→ **Work to complete**: Read the records beneath this task and copy every line that contains the string "SASS一瞥".

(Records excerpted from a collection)
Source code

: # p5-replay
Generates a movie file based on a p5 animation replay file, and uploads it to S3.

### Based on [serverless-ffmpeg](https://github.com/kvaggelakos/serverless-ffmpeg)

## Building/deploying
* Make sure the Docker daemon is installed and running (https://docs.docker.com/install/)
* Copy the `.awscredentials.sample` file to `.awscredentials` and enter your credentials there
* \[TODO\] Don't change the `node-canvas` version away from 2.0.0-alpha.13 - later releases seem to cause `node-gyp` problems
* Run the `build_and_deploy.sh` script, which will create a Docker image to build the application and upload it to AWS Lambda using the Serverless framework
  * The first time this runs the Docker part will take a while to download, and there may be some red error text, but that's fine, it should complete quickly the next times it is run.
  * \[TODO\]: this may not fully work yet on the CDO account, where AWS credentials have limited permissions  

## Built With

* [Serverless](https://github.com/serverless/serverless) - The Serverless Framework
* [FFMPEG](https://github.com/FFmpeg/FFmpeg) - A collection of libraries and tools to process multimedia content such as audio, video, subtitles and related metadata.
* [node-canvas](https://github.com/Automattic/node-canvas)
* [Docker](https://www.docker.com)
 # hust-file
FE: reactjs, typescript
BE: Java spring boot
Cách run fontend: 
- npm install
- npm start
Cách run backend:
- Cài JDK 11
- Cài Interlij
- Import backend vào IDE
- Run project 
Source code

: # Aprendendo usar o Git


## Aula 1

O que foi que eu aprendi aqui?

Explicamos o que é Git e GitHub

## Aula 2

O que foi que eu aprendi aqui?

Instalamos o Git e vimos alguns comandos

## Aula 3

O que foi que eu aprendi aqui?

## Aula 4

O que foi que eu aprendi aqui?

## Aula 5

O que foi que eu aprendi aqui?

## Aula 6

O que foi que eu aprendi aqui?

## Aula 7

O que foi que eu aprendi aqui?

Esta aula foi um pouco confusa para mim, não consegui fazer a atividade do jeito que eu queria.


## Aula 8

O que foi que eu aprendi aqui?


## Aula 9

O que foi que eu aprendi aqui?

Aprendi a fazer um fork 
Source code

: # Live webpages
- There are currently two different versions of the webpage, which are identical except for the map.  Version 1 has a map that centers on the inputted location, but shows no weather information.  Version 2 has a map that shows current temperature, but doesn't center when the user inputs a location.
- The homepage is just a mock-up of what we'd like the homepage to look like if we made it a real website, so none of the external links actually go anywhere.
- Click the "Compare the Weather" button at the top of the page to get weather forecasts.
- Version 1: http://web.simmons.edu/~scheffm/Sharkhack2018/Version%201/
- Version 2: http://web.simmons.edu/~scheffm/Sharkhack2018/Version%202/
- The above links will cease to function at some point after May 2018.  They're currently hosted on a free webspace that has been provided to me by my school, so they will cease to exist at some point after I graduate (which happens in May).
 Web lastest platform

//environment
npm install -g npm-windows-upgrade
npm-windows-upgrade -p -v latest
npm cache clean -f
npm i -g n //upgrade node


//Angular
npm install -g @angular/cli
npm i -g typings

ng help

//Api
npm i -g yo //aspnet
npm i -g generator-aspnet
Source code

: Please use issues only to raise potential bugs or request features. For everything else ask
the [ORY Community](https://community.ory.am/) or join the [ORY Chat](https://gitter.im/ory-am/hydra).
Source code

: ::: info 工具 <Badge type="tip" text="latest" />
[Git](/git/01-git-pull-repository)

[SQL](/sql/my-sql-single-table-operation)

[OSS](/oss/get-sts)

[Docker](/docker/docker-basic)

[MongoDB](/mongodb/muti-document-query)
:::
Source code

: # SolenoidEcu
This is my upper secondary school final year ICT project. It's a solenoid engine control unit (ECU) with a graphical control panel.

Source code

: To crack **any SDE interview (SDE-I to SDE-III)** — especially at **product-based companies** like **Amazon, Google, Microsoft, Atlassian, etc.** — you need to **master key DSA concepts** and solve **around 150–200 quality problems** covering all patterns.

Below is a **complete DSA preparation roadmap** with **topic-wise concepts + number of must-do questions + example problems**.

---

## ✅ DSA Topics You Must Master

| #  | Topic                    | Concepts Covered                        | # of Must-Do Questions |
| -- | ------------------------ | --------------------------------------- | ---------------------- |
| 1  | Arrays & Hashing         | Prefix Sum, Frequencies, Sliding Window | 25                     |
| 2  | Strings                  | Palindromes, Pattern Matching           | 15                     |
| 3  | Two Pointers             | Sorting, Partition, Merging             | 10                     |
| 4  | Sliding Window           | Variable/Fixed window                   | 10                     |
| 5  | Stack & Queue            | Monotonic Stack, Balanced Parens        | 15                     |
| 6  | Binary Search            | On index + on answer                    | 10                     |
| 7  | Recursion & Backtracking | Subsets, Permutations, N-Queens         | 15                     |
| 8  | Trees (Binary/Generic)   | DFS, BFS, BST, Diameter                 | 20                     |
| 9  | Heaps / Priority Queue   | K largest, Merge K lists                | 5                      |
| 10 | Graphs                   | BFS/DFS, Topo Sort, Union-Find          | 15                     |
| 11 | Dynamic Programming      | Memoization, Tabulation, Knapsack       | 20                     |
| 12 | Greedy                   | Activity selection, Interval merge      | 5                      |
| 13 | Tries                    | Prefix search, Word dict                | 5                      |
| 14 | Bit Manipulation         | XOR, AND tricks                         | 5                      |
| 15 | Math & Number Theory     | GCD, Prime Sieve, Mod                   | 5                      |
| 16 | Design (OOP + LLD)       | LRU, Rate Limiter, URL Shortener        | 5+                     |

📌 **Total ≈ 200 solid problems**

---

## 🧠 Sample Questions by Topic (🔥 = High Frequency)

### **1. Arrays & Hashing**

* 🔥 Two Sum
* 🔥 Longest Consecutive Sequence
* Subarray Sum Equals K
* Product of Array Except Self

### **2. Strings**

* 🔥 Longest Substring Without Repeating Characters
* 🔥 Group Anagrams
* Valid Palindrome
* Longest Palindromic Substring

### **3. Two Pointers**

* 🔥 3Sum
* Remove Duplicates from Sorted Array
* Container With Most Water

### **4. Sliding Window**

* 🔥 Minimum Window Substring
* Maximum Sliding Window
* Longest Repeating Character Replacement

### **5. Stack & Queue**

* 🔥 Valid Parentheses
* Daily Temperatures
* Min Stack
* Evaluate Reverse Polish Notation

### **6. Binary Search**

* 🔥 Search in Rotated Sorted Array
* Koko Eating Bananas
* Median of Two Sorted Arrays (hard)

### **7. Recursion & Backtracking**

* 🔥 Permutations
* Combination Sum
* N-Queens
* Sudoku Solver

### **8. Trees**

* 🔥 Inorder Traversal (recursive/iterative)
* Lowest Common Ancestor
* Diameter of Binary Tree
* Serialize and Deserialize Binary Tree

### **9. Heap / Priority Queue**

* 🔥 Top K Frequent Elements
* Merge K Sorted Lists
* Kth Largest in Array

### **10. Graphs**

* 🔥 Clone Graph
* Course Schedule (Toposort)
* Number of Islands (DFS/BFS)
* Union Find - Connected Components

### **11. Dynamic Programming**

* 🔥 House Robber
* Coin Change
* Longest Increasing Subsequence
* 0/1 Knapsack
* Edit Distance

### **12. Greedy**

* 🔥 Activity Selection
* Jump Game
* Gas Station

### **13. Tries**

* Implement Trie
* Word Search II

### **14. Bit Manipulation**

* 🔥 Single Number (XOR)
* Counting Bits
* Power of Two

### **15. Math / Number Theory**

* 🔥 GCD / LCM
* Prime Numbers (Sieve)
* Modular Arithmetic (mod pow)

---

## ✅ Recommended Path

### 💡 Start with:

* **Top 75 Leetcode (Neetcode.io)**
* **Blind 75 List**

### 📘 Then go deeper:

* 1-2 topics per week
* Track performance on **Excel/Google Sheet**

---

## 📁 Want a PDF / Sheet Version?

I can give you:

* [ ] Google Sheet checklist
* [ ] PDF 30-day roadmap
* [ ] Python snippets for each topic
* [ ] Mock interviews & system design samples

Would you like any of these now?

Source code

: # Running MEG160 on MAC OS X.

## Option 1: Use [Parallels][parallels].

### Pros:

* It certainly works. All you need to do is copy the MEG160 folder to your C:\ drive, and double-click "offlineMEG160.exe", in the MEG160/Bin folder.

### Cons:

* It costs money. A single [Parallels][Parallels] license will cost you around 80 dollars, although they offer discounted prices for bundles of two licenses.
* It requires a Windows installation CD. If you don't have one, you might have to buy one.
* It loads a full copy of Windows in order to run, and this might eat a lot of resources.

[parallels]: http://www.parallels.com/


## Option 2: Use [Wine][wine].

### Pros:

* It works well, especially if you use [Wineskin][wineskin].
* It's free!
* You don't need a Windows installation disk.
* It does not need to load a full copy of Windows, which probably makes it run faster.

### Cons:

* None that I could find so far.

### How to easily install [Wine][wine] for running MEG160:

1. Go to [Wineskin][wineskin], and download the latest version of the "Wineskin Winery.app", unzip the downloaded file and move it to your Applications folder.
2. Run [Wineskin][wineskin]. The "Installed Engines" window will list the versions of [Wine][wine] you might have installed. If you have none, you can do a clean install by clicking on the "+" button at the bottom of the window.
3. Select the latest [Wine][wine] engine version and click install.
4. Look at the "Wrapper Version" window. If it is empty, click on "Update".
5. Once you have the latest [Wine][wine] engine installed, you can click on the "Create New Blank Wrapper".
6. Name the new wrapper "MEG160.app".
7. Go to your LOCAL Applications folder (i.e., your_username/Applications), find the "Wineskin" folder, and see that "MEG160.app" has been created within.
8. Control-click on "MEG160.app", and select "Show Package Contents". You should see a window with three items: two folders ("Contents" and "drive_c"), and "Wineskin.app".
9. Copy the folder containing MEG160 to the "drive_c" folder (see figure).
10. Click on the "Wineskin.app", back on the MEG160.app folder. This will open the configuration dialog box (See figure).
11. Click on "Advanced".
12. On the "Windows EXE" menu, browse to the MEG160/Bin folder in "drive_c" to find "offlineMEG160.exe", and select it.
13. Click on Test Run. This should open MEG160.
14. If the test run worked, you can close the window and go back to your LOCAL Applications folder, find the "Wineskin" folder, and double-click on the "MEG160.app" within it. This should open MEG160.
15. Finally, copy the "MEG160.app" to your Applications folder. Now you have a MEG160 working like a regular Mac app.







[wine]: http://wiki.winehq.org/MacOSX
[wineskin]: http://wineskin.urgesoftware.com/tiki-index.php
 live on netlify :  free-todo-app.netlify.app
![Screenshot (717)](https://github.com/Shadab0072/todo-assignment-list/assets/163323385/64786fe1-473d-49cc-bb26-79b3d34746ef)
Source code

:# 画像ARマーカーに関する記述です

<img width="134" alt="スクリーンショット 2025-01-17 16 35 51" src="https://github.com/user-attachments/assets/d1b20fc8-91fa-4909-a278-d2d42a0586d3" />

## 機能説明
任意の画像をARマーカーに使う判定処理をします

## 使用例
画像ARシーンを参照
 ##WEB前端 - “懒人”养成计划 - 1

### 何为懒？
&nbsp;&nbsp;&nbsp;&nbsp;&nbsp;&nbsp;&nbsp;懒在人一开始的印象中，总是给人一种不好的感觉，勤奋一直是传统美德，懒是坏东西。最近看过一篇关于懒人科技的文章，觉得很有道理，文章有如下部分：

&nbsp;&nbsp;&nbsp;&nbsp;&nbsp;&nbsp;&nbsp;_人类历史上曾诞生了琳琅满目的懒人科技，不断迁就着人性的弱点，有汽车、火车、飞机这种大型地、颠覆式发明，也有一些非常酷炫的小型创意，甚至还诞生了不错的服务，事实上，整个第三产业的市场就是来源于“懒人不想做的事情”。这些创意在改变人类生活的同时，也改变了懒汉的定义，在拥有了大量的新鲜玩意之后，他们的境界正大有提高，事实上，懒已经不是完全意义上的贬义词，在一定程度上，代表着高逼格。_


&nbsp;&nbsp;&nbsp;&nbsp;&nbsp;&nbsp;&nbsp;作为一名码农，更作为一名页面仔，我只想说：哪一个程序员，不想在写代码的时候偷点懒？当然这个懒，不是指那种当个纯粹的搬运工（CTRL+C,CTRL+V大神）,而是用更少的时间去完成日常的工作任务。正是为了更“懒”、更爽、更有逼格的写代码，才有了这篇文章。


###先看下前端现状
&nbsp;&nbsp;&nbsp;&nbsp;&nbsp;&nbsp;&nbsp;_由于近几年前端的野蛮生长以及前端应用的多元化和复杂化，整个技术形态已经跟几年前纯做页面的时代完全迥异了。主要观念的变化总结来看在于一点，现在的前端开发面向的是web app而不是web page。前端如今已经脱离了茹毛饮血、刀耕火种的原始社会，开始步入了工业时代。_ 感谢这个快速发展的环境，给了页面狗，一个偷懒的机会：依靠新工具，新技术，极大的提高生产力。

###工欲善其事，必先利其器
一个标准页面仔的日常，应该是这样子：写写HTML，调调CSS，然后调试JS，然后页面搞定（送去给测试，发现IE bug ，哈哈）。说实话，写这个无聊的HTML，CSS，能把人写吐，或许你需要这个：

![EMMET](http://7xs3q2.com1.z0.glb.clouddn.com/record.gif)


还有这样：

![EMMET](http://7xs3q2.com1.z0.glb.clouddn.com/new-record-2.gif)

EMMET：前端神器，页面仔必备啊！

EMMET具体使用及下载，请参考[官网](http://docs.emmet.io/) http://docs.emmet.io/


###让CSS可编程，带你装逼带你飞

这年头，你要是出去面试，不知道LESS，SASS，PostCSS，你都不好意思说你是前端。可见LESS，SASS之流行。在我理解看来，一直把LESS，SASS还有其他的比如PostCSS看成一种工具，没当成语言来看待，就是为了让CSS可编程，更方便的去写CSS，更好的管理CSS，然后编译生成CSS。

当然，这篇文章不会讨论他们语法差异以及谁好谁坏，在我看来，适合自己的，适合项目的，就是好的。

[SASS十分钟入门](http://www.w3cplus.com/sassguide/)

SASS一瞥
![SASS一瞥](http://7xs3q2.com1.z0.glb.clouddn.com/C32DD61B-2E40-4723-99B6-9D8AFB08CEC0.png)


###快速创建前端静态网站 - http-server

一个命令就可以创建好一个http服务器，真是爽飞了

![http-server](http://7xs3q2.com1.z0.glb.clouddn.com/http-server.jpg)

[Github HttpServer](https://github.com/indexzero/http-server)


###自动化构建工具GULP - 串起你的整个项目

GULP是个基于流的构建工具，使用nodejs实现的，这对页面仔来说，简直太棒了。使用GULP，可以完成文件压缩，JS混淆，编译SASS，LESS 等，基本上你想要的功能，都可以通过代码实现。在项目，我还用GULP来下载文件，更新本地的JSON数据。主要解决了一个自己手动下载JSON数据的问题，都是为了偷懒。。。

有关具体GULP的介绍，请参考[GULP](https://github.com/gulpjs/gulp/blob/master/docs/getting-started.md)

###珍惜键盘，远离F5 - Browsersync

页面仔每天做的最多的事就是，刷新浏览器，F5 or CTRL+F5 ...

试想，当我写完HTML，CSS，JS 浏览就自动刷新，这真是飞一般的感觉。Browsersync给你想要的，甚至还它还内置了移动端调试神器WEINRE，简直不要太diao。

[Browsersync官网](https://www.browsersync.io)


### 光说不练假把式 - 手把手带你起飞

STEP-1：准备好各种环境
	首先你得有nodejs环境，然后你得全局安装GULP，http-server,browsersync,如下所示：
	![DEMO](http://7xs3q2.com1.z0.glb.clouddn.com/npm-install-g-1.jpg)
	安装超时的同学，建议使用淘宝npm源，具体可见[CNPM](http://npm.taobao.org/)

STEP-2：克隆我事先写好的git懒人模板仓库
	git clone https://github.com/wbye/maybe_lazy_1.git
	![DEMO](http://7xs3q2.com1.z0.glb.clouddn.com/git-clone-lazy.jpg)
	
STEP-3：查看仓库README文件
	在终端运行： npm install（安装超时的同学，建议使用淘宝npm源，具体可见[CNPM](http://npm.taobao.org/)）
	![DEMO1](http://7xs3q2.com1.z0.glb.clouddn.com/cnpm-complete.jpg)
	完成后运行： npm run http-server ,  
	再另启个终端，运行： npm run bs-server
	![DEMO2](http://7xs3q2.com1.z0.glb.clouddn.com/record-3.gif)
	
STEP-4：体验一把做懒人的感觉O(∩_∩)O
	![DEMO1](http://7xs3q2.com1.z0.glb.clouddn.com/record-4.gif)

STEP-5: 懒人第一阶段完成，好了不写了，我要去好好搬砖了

→ **Finished exercise**:
SASS一瞥
![SASS一瞥](http://7xs3q2.com1.z0.glb.clouddn.com/C32DD61B-2E40-4723-99B6-9D8AFB08CEC0.png)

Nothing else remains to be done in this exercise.